╭─ Given data

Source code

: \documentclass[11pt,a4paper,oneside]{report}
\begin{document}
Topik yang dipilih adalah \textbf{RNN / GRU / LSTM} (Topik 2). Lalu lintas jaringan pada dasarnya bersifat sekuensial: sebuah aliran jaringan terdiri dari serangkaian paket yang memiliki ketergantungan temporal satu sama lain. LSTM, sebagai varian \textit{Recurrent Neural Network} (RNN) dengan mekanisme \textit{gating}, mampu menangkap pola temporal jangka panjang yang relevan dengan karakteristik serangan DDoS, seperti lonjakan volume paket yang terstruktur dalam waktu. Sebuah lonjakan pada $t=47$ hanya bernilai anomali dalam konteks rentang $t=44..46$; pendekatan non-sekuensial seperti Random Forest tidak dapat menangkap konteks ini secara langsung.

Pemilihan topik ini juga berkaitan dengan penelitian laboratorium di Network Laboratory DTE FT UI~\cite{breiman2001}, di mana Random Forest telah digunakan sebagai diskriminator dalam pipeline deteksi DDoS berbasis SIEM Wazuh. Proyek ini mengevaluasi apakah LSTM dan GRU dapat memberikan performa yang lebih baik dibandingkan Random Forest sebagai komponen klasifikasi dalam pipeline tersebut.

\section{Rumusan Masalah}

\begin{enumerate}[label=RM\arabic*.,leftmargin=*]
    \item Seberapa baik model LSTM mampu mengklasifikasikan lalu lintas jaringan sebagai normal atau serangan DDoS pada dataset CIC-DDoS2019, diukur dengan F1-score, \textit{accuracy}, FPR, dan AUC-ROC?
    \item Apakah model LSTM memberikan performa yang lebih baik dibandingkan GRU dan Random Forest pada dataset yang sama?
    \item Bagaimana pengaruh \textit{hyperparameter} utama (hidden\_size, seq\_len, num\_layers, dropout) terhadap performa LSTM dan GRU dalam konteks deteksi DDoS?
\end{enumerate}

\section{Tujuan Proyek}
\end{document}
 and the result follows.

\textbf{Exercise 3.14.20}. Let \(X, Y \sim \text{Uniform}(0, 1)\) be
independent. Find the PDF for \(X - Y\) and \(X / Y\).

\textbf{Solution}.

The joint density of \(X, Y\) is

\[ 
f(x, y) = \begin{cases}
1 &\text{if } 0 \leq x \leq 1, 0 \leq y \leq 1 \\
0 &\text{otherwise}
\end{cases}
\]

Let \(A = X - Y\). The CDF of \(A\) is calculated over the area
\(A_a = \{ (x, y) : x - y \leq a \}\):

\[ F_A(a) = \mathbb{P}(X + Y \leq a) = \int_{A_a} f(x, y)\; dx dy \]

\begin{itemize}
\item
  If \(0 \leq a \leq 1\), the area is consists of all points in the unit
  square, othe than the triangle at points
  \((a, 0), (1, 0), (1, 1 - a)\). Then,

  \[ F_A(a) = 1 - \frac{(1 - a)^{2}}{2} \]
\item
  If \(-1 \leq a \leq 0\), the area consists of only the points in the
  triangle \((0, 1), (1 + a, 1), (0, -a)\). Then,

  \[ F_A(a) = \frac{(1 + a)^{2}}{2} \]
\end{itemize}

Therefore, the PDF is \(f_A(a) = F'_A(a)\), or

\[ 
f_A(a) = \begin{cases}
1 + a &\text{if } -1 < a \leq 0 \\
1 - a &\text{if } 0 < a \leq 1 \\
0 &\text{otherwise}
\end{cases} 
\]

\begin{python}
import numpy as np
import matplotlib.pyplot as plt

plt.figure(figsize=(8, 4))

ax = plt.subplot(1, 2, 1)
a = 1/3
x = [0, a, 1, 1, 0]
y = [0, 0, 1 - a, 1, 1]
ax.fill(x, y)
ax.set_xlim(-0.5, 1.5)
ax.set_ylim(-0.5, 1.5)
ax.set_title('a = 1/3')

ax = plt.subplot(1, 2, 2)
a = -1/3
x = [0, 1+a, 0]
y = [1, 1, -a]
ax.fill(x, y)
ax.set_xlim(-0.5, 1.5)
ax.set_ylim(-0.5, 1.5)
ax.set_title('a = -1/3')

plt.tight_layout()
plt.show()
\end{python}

╰─

■ The problem: Every line of the listing should be given again exactly.

■ Output of the exercise:
Source code

: \documentclass[11pt,a4paper,oneside]{report}
\begin{document}
Topik yang dipilih adalah \textbf{RNN / GRU / LSTM} (Topik 2). Lalu lintas jaringan pada dasarnya bersifat sekuensial: sebuah aliran jaringan terdiri dari serangkaian paket yang memiliki ketergantungan temporal satu sama lain. LSTM, sebagai varian \textit{Recurrent Neural Network} (RNN) dengan mekanisme \textit{gating}, mampu menangkap pola temporal jangka panjang yang relevan dengan karakteristik serangan DDoS, seperti lonjakan volume paket yang terstruktur dalam waktu. Sebuah lonjakan pada $t=47$ hanya bernilai anomali dalam konteks rentang $t=44..46$; pendekatan non-sekuensial seperti Random Forest tidak dapat menangkap konteks ini secara langsung.

Pemilihan topik ini juga berkaitan dengan penelitian laboratorium di Network Laboratory DTE FT UI~\cite{breiman2001}, di mana Random Forest telah digunakan sebagai diskriminator dalam pipeline deteksi DDoS berbasis SIEM Wazuh. Proyek ini mengevaluasi apakah LSTM dan GRU dapat memberikan performa yang lebih baik dibandingkan Random Forest sebagai komponen klasifikasi dalam pipeline tersebut.

\section{Rumusan Masalah}

\begin{enumerate}[label=RM\arabic*.,leftmargin=*]
    \item Seberapa baik model LSTM mampu mengklasifikasikan lalu lintas jaringan sebagai normal atau serangan DDoS pada dataset CIC-DDoS2019, diukur dengan F1-score, \textit{accuracy}, FPR, dan AUC-ROC?
    \item Apakah model LSTM memberikan performa yang lebih baik dibandingkan GRU dan Random Forest pada dataset yang sama?
    \item Bagaimana pengaruh \textit{hyperparameter} utama (hidden\_size, seq\_len, num\_layers, dropout) terhadap performa LSTM dan GRU dalam konteks deteksi DDoS?
\end{enumerate}

\section{Tujuan Proyek}
\end{document}
 and the result follows.

\textbf{Exercise 3.14.20}. Let \(X, Y \sim \text{Uniform}(0, 1)\) be
independent. Find the PDF for \(X - Y\) and \(X / Y\).

\textbf{Solution}.

The joint density of \(X, Y\) is

\[ 
f(x, y) = \begin{cases}
1 &\text{if } 0 \leq x \leq 1, 0 \leq y \leq 1 \\
0 &\text{otherwise}
\end{cases}
\]

Let \(A = X - Y\). The CDF of \(A\) is calculated over the area
\(A_a = \{ (x, y) : x - y \leq a \}\):

\[ F_A(a) = \mathbb{P}(X + Y \leq a) = \int_{A_a} f(x, y)\; dx dy \]

\begin{itemize}
\item
  If \(0 \leq a \leq 1\), the area is consists of all points in the unit
  square, othe than the triangle at points
  \((a, 0), (1, 0), (1, 1 - a)\). Then,

  \[ F_A(a) = 1 - \frac{(1 - a)^{2}}{2} \]
\item
  If \(-1 \leq a \leq 0\), the area consists of only the points in the
  triangle \((0, 1), (1 + a, 1), (0, -a)\). Then,

  \[ F_A(a) = \frac{(1 + a)^{2}}{2} \]
\end{itemize}

Therefore, the PDF is \(f_A(a) = F'_A(a)\), or

\[ 
f_A(a) = \begin{cases}
1 + a &\text{if } -1 < a \leq 0 \\
1 - a &\text{if } 0 < a \leq 1 \\
0 &\text{otherwise}
\end{cases} 
\]

\begin{python}
import numpy as np
import matplotlib.pyplot as plt

plt.figure(figsize=(8, 4))

ax = plt.subplot(1, 2, 1)
a = 1/3
x = [0, a, 1, 1, 0]
y = [0, 0, 1 - a, 1, 1]
ax.fill(x, y)
ax.set_xlim(-0.5, 1.5)
ax.set_ylim(-0.5, 1.5)
ax.set_title('a = 1/3')

ax = plt.subplot(1, 2, 2)
a = -1/3
x = [0, 1+a, 0]
y = [1, 1, -a]
ax.fill(x, y)
ax.set_xlim(-0.5, 1.5)
ax.set_ylim(-0.5, 1.5)
ax.set_title('a = -1/3')

plt.tight_layout()
plt.show()
\end{python}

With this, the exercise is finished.